-- Instructions to follow --
Could you retype all of the entries below word for word?

[Stored data entries]
-- Opening Marker --
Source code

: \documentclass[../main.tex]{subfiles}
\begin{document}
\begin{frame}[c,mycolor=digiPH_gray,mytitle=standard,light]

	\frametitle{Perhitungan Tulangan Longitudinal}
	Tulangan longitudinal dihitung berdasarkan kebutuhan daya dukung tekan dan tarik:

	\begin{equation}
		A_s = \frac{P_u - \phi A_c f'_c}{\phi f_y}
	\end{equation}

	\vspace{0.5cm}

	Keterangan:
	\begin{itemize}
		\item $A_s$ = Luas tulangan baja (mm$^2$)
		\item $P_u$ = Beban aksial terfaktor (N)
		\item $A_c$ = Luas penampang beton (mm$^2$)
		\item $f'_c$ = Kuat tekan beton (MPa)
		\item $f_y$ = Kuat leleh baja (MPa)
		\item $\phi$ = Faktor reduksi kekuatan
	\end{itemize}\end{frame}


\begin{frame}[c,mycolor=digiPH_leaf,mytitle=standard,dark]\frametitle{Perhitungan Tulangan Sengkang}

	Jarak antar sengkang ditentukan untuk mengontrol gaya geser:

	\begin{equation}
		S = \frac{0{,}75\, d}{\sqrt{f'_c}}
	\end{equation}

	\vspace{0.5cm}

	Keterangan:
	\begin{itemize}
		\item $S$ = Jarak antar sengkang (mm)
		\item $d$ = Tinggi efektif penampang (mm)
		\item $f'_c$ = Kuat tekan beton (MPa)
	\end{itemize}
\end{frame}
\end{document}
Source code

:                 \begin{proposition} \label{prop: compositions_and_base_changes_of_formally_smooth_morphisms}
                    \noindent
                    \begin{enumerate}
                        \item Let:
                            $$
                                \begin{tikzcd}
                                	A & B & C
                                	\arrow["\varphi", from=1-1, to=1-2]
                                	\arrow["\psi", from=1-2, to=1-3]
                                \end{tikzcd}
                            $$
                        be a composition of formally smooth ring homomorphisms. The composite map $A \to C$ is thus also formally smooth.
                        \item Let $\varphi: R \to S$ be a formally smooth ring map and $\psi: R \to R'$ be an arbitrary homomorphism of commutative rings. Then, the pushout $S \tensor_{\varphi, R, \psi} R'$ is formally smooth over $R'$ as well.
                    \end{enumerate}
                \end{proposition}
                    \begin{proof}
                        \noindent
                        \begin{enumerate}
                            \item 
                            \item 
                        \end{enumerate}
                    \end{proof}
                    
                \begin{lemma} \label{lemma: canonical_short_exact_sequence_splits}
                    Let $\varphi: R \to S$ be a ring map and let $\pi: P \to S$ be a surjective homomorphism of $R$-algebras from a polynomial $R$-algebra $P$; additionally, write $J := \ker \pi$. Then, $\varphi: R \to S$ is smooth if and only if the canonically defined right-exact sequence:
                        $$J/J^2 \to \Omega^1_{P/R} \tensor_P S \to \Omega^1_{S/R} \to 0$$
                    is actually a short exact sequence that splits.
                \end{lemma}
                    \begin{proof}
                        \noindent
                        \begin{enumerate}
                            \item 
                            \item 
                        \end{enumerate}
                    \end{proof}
-- Closing Marker --
-- Answer to this task --
Source code

: \documentclass[../main.tex]{subfiles}
\begin{document}
\begin{frame}[c,mycolor=digiPH_gray,mytitle=standard,light]

	\frametitle{Perhitungan Tulangan Longitudinal}
	Tulangan longitudinal dihitung berdasarkan kebutuhan daya dukung tekan dan tarik:

	\begin{equation}
		A_s = \frac{P_u - \phi A_c f'_c}{\phi f_y}
	\end{equation}

	\vspace{0.5cm}

	Keterangan:
	\begin{itemize}
		\item $A_s$ = Luas tulangan baja (mm$^2$)
		\item $P_u$ = Beban aksial terfaktor (N)
		\item $A_c$ = Luas penampang beton (mm$^2$)
		\item $f'_c$ = Kuat tekan beton (MPa)
		\item $f_y$ = Kuat leleh baja (MPa)
		\item $\phi$ = Faktor reduksi kekuatan
	\end{itemize}\end{frame}


\begin{frame}[c,mycolor=digiPH_leaf,mytitle=standard,dark]\frametitle{Perhitungan Tulangan Sengkang}

	Jarak antar sengkang ditentukan untuk mengontrol gaya geser:

	\begin{equation}
		S = \frac{0{,}75\, d}{\sqrt{f'_c}}
	\end{equation}

	\vspace{0.5cm}

	Keterangan:
	\begin{itemize}
		\item $S$ = Jarak antar sengkang (mm)
		\item $d$ = Tinggi efektif penampang (mm)
		\item $f'_c$ = Kuat tekan beton (MPa)
	\end{itemize}
\end{frame}
\end{document}
Source code

:                 \begin{proposition} \label{prop: compositions_and_base_changes_of_formally_smooth_morphisms}
                    \noindent
                    \begin{enumerate}
                        \item Let:
                            $$
                                \begin{tikzcd}
                                	A & B & C
                                	\arrow["\varphi", from=1-1, to=1-2]
                                	\arrow["\psi", from=1-2, to=1-3]
                                \end{tikzcd}
                            $$
                        be a composition of formally smooth ring homomorphisms. The composite map $A \to C$ is thus also formally smooth.
                        \item Let $\varphi: R \to S$ be a formally smooth ring map and $\psi: R \to R'$ be an arbitrary homomorphism of commutative rings. Then, the pushout $S \tensor_{\varphi, R, \psi} R'$ is formally smooth over $R'$ as well.
                    \end{enumerate}
                \end{proposition}
                    \begin{proof}
                        \noindent
                        \begin{enumerate}
                            \item 
                            \item 
                        \end{enumerate}
                    \end{proof}
                    
                \begin{lemma} \label{lemma: canonical_short_exact_sequence_splits}
                    Let $\varphi: R \to S$ be a ring map and let $\pi: P \to S$ be a surjective homomorphism of $R$-algebras from a polynomial $R$-algebra $P$; additionally, write $J := \ker \pi$. Then, $\varphi: R \to S$ is smooth if and only if the canonically defined right-exact sequence:
                        $$J/J^2 \to \Omega^1_{P/R} \tensor_P S \to \Omega^1_{S/R} \to 0$$
                    is actually a short exact sequence that splits.
                \end{lemma}
                    \begin{proof}
                        \noindent
                        \begin{enumerate}
                            \item 
                            \item 
                        \end{enumerate}
                    \end{proof}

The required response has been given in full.